When planning for the final disposition of your estate in Richmond, Missouri, there are a few things you'll want to consider: who do you want to give your assets to, and under what conditions? Do you have any preference for how your funeral should be handled? Do you have any particular wishes concerning end-of-life care? These questions, and more, should all be taken into account.
While the drafting of a will (the document that dictates what is to be done with the decedent's property after death) is typically the central component of any estate plan, there are several other elements which you may want to include, depending on your goals, and your financial situation.
A solid estate plan will also include instructions to your doctors about your preferences for end of life care, in case you become unable to express them. This is identified as a "living will." It should also include instructions about funeral arrangements and organ donation.
Most vitally, an estate plan should give instructions on the care of your minor children.

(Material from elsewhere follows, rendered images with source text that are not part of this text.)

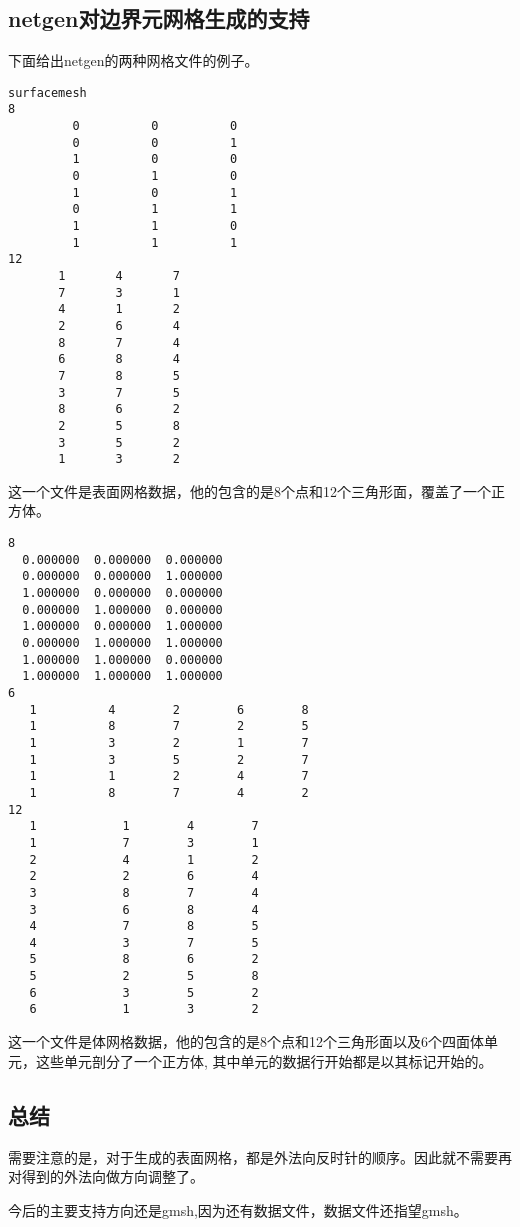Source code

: \subsection{netgen对边界元网格生成的支持}
下面给出netgen的两种网格文件的例子\cite{schoberl1997netgen}。
\begin{lstlisting}
surfacemesh
8
         0          0          0 
         0          0          1 
         1          0          0 
         0          1          0 
         1          0          1 
         0          1          1 
         1          1          0 
         1          1          1 
12
       1       4       7
       7       3       1
       4       1       2
       2       6       4
       8       7       4
       6       8       4
       7       8       5
       3       7       5
       8       6       2
       2       5       8
       3       5       2
       1       3       2
\end{lstlisting}
这一个文件是表面网格数据，他的包含的是8个点和12个三角形面，覆盖了一个正方体。
\begin{lstlisting}
8
  0.000000  0.000000  0.000000
  0.000000  0.000000  1.000000
  1.000000  0.000000  0.000000
  0.000000  1.000000  0.000000
  1.000000  0.000000  1.000000
  0.000000  1.000000  1.000000
  1.000000  1.000000  0.000000
  1.000000  1.000000  1.000000
6
   1          4        2        6        8
   1          8        7        2        5
   1          3        2        1        7
   1          3        5        2        7
   1          1        2        4        7
   1          8        7        4        2
12
   1            1        4        7
   1            7        3        1
   2            4        1        2
   2            2        6        4
   3            8        7        4
   3            6        8        4
   4            7        8        5
   4            3        7        5
   5            8        6        2
   5            2        5        8
   6            3        5        2
   6            1        3        2
\end{lstlisting}
这一个文件是体网格数据，他的包含的是8个点和12个三角形面以及6个四面体单元，这些单元剖分了一个正方体, 其中单元的数据行开始都是以其标记开始的。

\subsection{总结}
需要注意的是，对于生成的表面网格，都是外法向反时针的顺序。因此就不需要再对得到的外法向做方向调整了。

今后的主要支持方向还是gmsh,因为还有数据文件，数据文件还指望gmsh。
\newpage
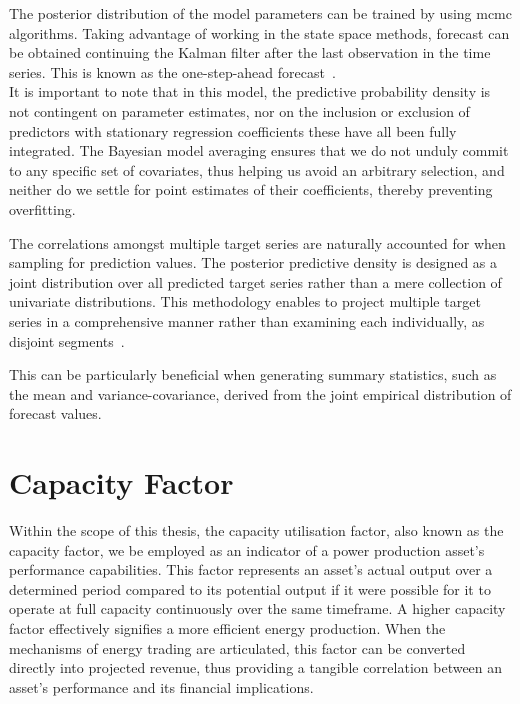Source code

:     The posterior distribution of the model parameters can be trained by using \gls{mcmc} algorithms.
    Taking advantage of working in the state space methods, forecast can be obtained continuing the Kalman filter after
    the last observation in the time series.
    This is known as the one-step-ahead forecast~\cite{durbin_time_2012}. \\

    It is important to note that in this model, the predictive probability density is not contingent on parameter estimates,
    nor on the inclusion or exclusion of predictors with stationary regression coefficients these have all been fully integrated.
    The Bayesian model averaging ensures that we do not unduly commit to any specific set of covariates,
    thus helping us avoid an arbitrary selection, and neither do we settle for point estimates of their coefficients,
    thereby preventing overfitting.

    The correlations amongst multiple target series are naturally accounted for when sampling for prediction values.
    The posterior predictive density is designed as a joint distribution over all predicted target series rather than a
    mere collection of univariate distributions.
    This methodology enables to project multiple target series in a comprehensive manner rather than examining each individually,
    as disjoint segments~\cite{qiu_multivariate_2018}.

    This can be particularly beneficial when generating summary statistics, such as the mean and variance-covariance,
    derived from the joint empirical distribution of forecast values.

\section{Capacity Factor}
    \label{sec:capacity_factor}

    Within the scope of this thesis, the capacity utilisation factor, also known as the capacity factor, we be employed
    as an indicator of a power production asset's performance capabilities.
    This factor represents an asset's actual output over a determined period compared to its potential output
    if it were possible for it to operate at full capacity continuously over the same timeframe.
    A higher capacity factor effectively signifies a more efficient energy production.
    When the mechanisms of energy trading are articulated, this factor can be converted directly into projected revenue,
    thus providing a tangible correlation between an asset’s performance and its financial implications.

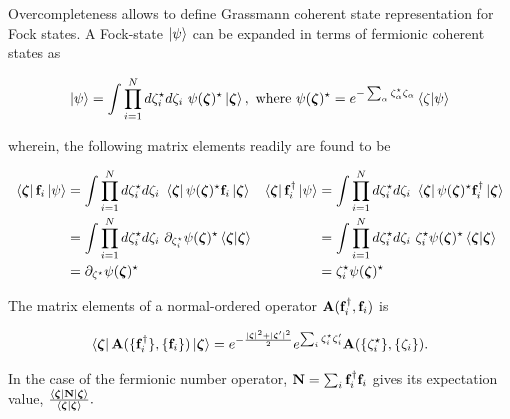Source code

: \documentclass{homework}
\begin{document}
Overcompleteness allows to define Grassmann coherent state representation for Fock states. A Fock-state $\ket{\psi}$ can be expanded in terms of fermionic coherent states as 

$$
\ket{\psi} = \int \prod_{i=1}^{N} d{\zeta}^\star_i d\zeta_i \textnormal{ } \psi({\bm \zeta)^\star} \ket{\bm{\zeta}}, \textnormal{ where } \psi({\bm \zeta)^\star} = e^{- \sum_{\alpha} \zeta^\star_{\alpha} \zeta_\alpha} \bra{\zeta}\ket{\psi} 
$$

wherein, the following matrix elements readily are found to be 

\begin{equation}
\begin{array}{cc}
    \begin{split}
        \bra{\bm{\zeta}} {{\bf f}}_i \ket{\psi} &= \int \prod_{i=1}^{N} d{\zeta}^\star_i d\zeta_i \textnormal{ } \bra{\bm{\zeta}} \psi({\bm \zeta)^\star} {{\bf f}}_i \ket{\bm{\zeta}} \\
        &= \int \prod_{i=1}^{N} d{\zeta}^\star_i d\zeta_i \textnormal{ } \partial_{\zeta_i^\star} \psi({\bm \zeta)^\star} \bra{\bm{\zeta}}\ket{\bm{\zeta}} \\
        &= \partial_{{\zeta^\star}}\psi({\bm \zeta)^\star}
    \end{split} & \begin{split}
         \bra{\bm{\zeta}} {{\bf f}}_i^\dagger \ket{\psi} &= \int \prod_{i=1}^{N} d{\zeta}^\star_i d\zeta_i \textnormal{ } \bra{\bm{\zeta}} \psi({\bm \zeta)^\star} {{\bf f}}_i^\dagger \ket{\bm{\zeta}} \\
        &= \int \prod_{i=1}^{N} d{\zeta}^\star_i d\zeta_i \textnormal{ } {\zeta_i^\star} \psi({\bm \zeta)^\star} \bra{\bm{\zeta}}\ket{\bm{\zeta}} \\
        &= {\zeta_i^\star} \psi({\bm \zeta)^\star}
    \end{split}  \\
   \end{array}  
\end{equation}
   
The matrix elements of a normal-ordered operator ${\bf A}({{{\bf f}}_i^\dagger
}, {{\bf f}}_i)$ is 

$$
\bra{\bm{\zeta}} {{\bf A}}(\{{{\bf f}}_i^\dagger
\}, \{{\bf f}_i\}) \ket{\bm{\zeta}} = e^{-\frac{|\bm{\zeta}|^2 + |\bm{\zeta}'|^2}{2}} e^{\sum_{i} \zeta_i^\star \zeta_i'} {{\bf A}}(\{\zeta_i^\star\}, \{\zeta_i\}).
$$

In the case of the fermionic number operator, ${{\bf N}} = \sum_{i} {{\bf f}}_i^\dagger {{\bf f}}_i$ gives its expectation value, 
$
\frac{\bra{\bm{\zeta}} {{\bf N}} \ket{\bm{\zeta}}}{\bra{\bm{\zeta}} \ket{\bm{\zeta}}}.
$
\end{document}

It should lay out who is to take custody of them, and, if possible, leave them a large sum of money to assist with this care. Of course, you should discuss this matter with the people who you want to take custody of your children, to make sure they can truly take on such responsibility.
What Type of Estate Plan Do I Need in Richmond, Missouri?
This typically depends on your individual goals and priorities, your age, health, and the nature and quantity of your assets.
If you are in good health, young, and not married, planning an estate is probably not a high priority. And at this point in your life, it doesn't really have to be, with a few possible exceptions, such as individuals who work in very dangerous jobs, or who are very wealthy.
There is one group of unmarried people for whom estate planning in Richmond, Missouri is absolutely necessary: adults who are not married, but have a life partner who they'd like to provide for in the event of death. There are many rights that automatically attach with marriage, such as the right to inherit if a spouse dies without a will, the right to make medical decisions for the other spouse if they become incapacitated, etc. If you and your partner are, for whatever reason, unable or unwilling to get married, you will have to take various steps to secure these rights, such as granting power of attorney, and writing them into your will.
If you are elderly, and have a considerable amount of assets in Richmond, Missouri, estate planning may be more crucial at this stage of your life than any other. While estate planning deals with some morbid and unpleasant subjects (requiring us to confront the reality of our own mortality), it is necessary if you wish to live your life secure in the knowledge that your loved ones will be provided for to the extent that your assets allow.
Do I Need a Richmond, Missouri Estate Planning Attorney?
Because estate planning can be an intricate process, the expertise of a good lawyer in Richmond, Missouri who specializes in wills, trusts, and estates can make the process a great deal easier.